We may loosely call things "indica" or "sativa," Myles continued, and that's a fair rule of thumb for describing their physical traits and psychoactive effects. But since nobody was keeping track of marijuana with the methods of a modern agriculturist some 5,000 years ago, we don't know what a "pure" sativa or indica really is, DNA-wise, he said. Who's to say what the defining characteristics of a pure sativa or indica really are?

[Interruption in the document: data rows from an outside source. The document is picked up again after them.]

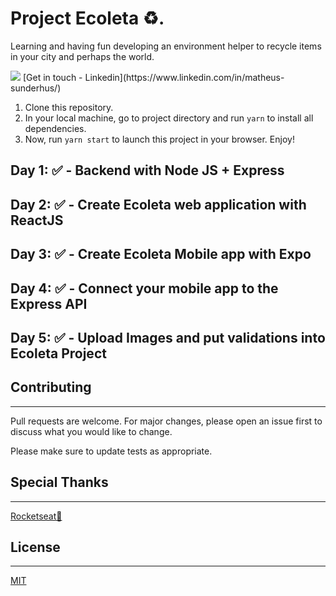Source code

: # Project Ecoleta ♻.

Learning and having fun developing an environment helper to recycle items in your city and perhaps the world.

<p>
<img src="https://image.flaticon.com/icons/svg/174/174857.svg"> [Get in touch - Linkedin](https://www.linkedin.com/in/matheus-sunderhus/)</p>

1. Clone this repository.
2. In your local machine, go to project directory and run `yarn` to install all dependencies.
3. Now, run `yarn start` to launch this project in your browser. Enjoy!

## Day 1: ✅ - Backend with Node JS + Express

## Day 2: ✅ - Create Ecoleta web application with ReactJS

## Day 3: ✅ - Create Ecoleta Mobile app with Expo

## Day 4: ✅ - Connect your mobile app to the Express API

## Day 5: ✅ - Upload Images and put validations into  Ecoleta Project

## Contributing

--------------------
Pull requests are welcome. For major changes, please open an issue first to discuss what you would like to change.

Please make sure to update tests as appropriate.

## Special Thanks

--------------------
[Rocketseat🚀](https://github.com/rocketseat)

## License

--------------------
[MIT](https://choosealicense.com/licenses/mit/)
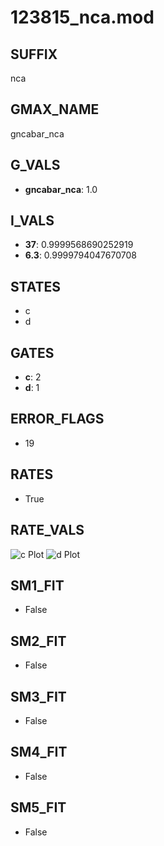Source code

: # 123815_nca.mod

## SUFFIX

nca

## GMAX_NAME

gncabar_nca

## G_VALS

- **gncabar_nca**: 1.0

## I_VALS

- **37**: 0.9999568690252919
- **6.3**: 0.9999794047670708

## STATES

- c
- d

## GATES

- **c**: 2
- **d**: 1

## ERROR_FLAGS

- 19

## RATES

- True

## RATE_VALS

![c Plot](/Users/pbozelos/Dropbox/icg-Chai-Panos/supermodels/output_markdown_files/Ca/123815_nca.mod/images/c.png)
![d Plot](/Users/pbozelos/Dropbox/icg-Chai-Panos/supermodels/output_markdown_files/Ca/123815_nca.mod/images/d.png)

## SM1_FIT

- False

## SM2_FIT

- False

## SM3_FIT

- False

## SM4_FIT

- False

## SM5_FIT

- False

So, "pure" sativa or indica strains are also probably fictions. Still, the scientific literature suggests that plants with more sativa ancestry have higher levels of tetrahydrocannabinol, or THC, than indica-dominant plants, which have higher levels of cannabidiol, or CBD. As for what these compounds do, many studies have shown basically the same thing: THC gets you high, and CBD does not. It's not totally clear what CBD does to the brain, but a 2008 study showed that, in high doses, CBD and THC can work together, with CBD alleviating some of the anxiety reported after THC ingestion.Tetrahydrocannabinol (THC) & Cannabidiol (CBD) content in weed
According to Myles, it's better to think of weed as existing on a spectrum of sativa-ness and indica-ness, and the most accurate way to describe weed is its THC and CBD content rather than its genetic heritage. This is how government-approved medicinal grow-ops do business. Bedrocan, for example, doesn't name its pot after marijuana strains you find on the street, and indicates THC and CBD content.
For example, instead of telling someone they're about to smoke Purple Kush, it's better to say they're about to smoke "Bedrobinol," one of Bedrocan's trademarked products, which has a standardized THC content of 13.5 percent and less than 1 percent CBD. It's less fun, but at least you know what you're getting.
Going forward, knowing what different strains of weed and weed strain names actually mean, and will do to you, will require rigorous genetic indexing, and standardizing the creation of new strains. Myles hopes that marijuana becoming more acceptable (and legal, at least in some places) will help with this.
"As we legitimize the use of cannabis, the science necessarily catches up—it's not going to stay in the dark forever," he said. "One day you'll be able to go to a dispensary and get Lemon Skunk, and be sure that it's Lemon Skunk."